WORK ITEM:
For the entries that follow, retype exactly the lines from the one containing "- We provide" to the one containing "More information about this", inclusive, and only those. Images stay out of the copy.

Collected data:
-=-=-

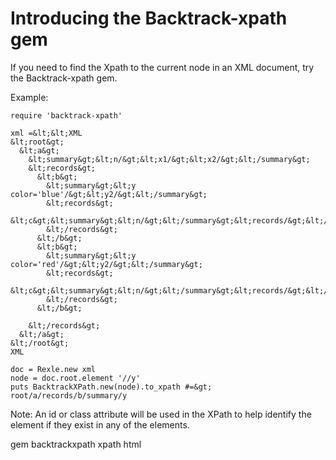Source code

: # Introducing the Backtrack-xpath gem

If you need to find the Xpath to the current node in an XML document, try the Backtrack-xpath gem.

Example:

    require 'backtrack-xpath'

    xml =&lt;&lt;XML
    &lt;root&gt;
      &lt;a&gt;
        &lt;summary&gt;&lt;n/&gt;&lt;x1/&gt;&lt;x2/&gt;&lt;/summary&gt;
        &lt;records&gt;
          &lt;b&gt;
            &lt;summary&gt;&lt;y color='blue'/&gt;&lt;y2/&gt;&lt;/summary&gt;
            &lt;records&gt;
              &lt;c&gt;&lt;summary&gt;&lt;n/&gt;&lt;/summary&gt;&lt;records/&gt;&lt;/c&gt;
            &lt;/records&gt;
          &lt;/b&gt;
          &lt;b&gt;
            &lt;summary&gt;&lt;y color='red'/&gt;&lt;y2/&gt;&lt;/summary&gt;
            &lt;records&gt;
              &lt;c&gt;&lt;summary&gt;&lt;n/&gt;&lt;/summary&gt;&lt;records/&gt;&lt;/c&gt;
            &lt;/records&gt;
          &lt;/b&gt;

        &lt;/records&gt;
      &lt;/a&gt;
    &lt;/root&gt;  
    XML

    doc = Rexle.new xml
    node = doc.root.element '//y'
    puts BacktrackXPath.new(node).to_xpath #=&gt; root/a/records/b/summary/y


Note: An id or class attribute will be used in the XPath to help identify the element if they exist in any of the elements.

gem backtrackxpath xpath html
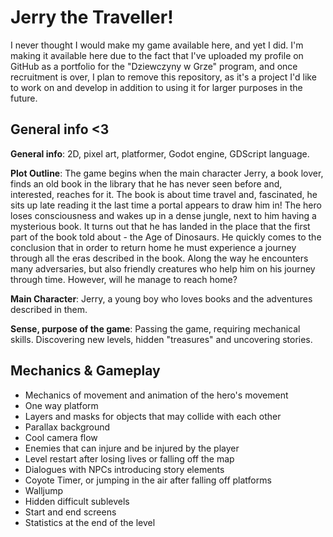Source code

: # Jerry the Traveller!
I never thought I would make my game available here, and yet I did. I'm making it available here due to the fact that I've uploaded my profile on GitHub as a portfolio for the "Dziewczyny w Grze" program, and once recruitment is over, I plan to remove this repository, as it's a project I'd like to work on and develop in addition to using it for larger purposes in the future.

## General info <3
**General info**: 2D, pixel art, platformer, Godot engine, GDScript language.

**Plot Outline**: The game begins when the main character Jerry, a book lover, finds an old book in the library that he has never seen before and, interested, reaches for it. The book is about time travel and, fascinated, he sits up late reading it the last time a portal appears to draw him in! The hero loses consciousness and wakes up in a dense jungle, next to him having a mysterious book. It turns out that he has landed in the place that the first part of the book told about - the Age of Dinosaurs. He quickly comes to the conclusion that in order to return home he must experience a journey through all the eras described in the book. Along the way he encounters many adversaries, but also friendly creatures who help him on his journey through time. However, will he manage to reach home?

**Main Character**: Jerry, a young boy who loves books and the adventures described in them.

**Sense, purpose of the game**: Passing the game, requiring mechanical skills. Discovering new levels, hidden "treasures" and uncovering stories.

## Mechanics & Gameplay
- Mechanics of movement and animation of the hero's movement
- One way platform
- Layers and masks for objects that may collide with each other
- Parallax background
- Cool camera flow
- Enemies that can injure and be injured by the player
- Level restart after losing lives or falling off the map
- Dialogues with NPCs introducing story elements
- Coyote Timer, or jumping in the air after falling off platforms
- Walljump
- Hidden difficult sublevels
- Start and end screens
- Statistics at the end of the level
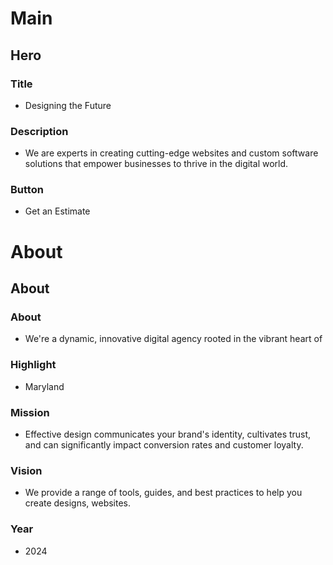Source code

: # Main
## Hero
### Title
- Designing the Future
### Description
- We are experts in creating cutting-edge websites and custom software solutions that empower businesses to thrive in the digital world.
### Button
- Get an Estimate

# About

## About

### About
- We're a dynamic, innovative digital agency rooted in the vibrant heart of
### Highlight
- Maryland
### Mission
 - Effective design communicates your brand's identity, cultivates trust, and can significantly impact conversion rates and customer loyalty.
### Vision
- We provide a range of tools, guides, and best practices to help you create designs, websites.
### Year
- 2024
 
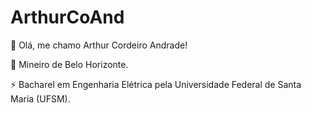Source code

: # ArthurCoAnd

👋 Olá, me chamo Arthur Cordeiro Andrade!

🔺 Mineiro de Belo Horizonte.

⚡ Bacharel em Engenharia Elétrica pela Universidade Federal de Santa Maria (UFSM).
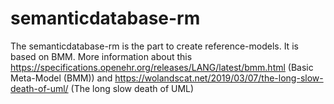 # semanticdatabase-rm

The semanticdatabase-rm is the part to create reference-models. It is based on BMM.
More information about this
https://specifications.openehr.org/releases/LANG/latest/bmm.html (Basic Meta-Model (BMM))
and
https://wolandscat.net/2019/03/07/the-long-slow-death-of-uml/ (The long slow death of UML)
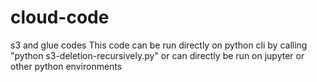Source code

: # cloud-code
s3 and glue codes
This code can be run directly on python cli by calling "python s3-deletion-recursively.py" or can directly be run on jupyter or other python environments

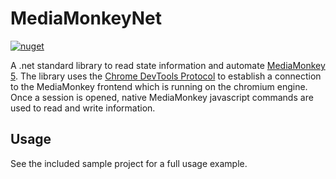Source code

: # MediaMonkeyNet
[![nuget](https://img.shields.io/nuget/v/MediaMonkeyNet.svg)](https://www.nuget.org/packages/MediaMonkeyNet/)

A .net standard library to read state information and automate [MediaMonkey 5](https://www.mediamonkey.com/). The library uses  the [Chrome DevTools Protocol](https://chromedevtools.github.io/devtools-protocol/) to establish a connection to the MediaMonkey frontend which is running on the chromium engine. Once a session is opened, native MediaMonkey javascript commands are used to read and write information.

## Usage
See the included sample project for a full usage example.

-=-=-

RESPONSE AREA:
- We provide a range of tools, guides, and best practices to help you create designs, websites.
### Year
- 2024
 
Source code

: # ArthurCoAnd

👋 Olá, me chamo Arthur Cordeiro Andrade!

🔺 Mineiro de Belo Horizonte.

⚡ Bacharel em Engenharia Elétrica pela Universidade Federal de Santa Maria (UFSM).
 # semanticdatabase-rm

The semanticdatabase-rm is the part to create reference-models. It is based on BMM.
More information about this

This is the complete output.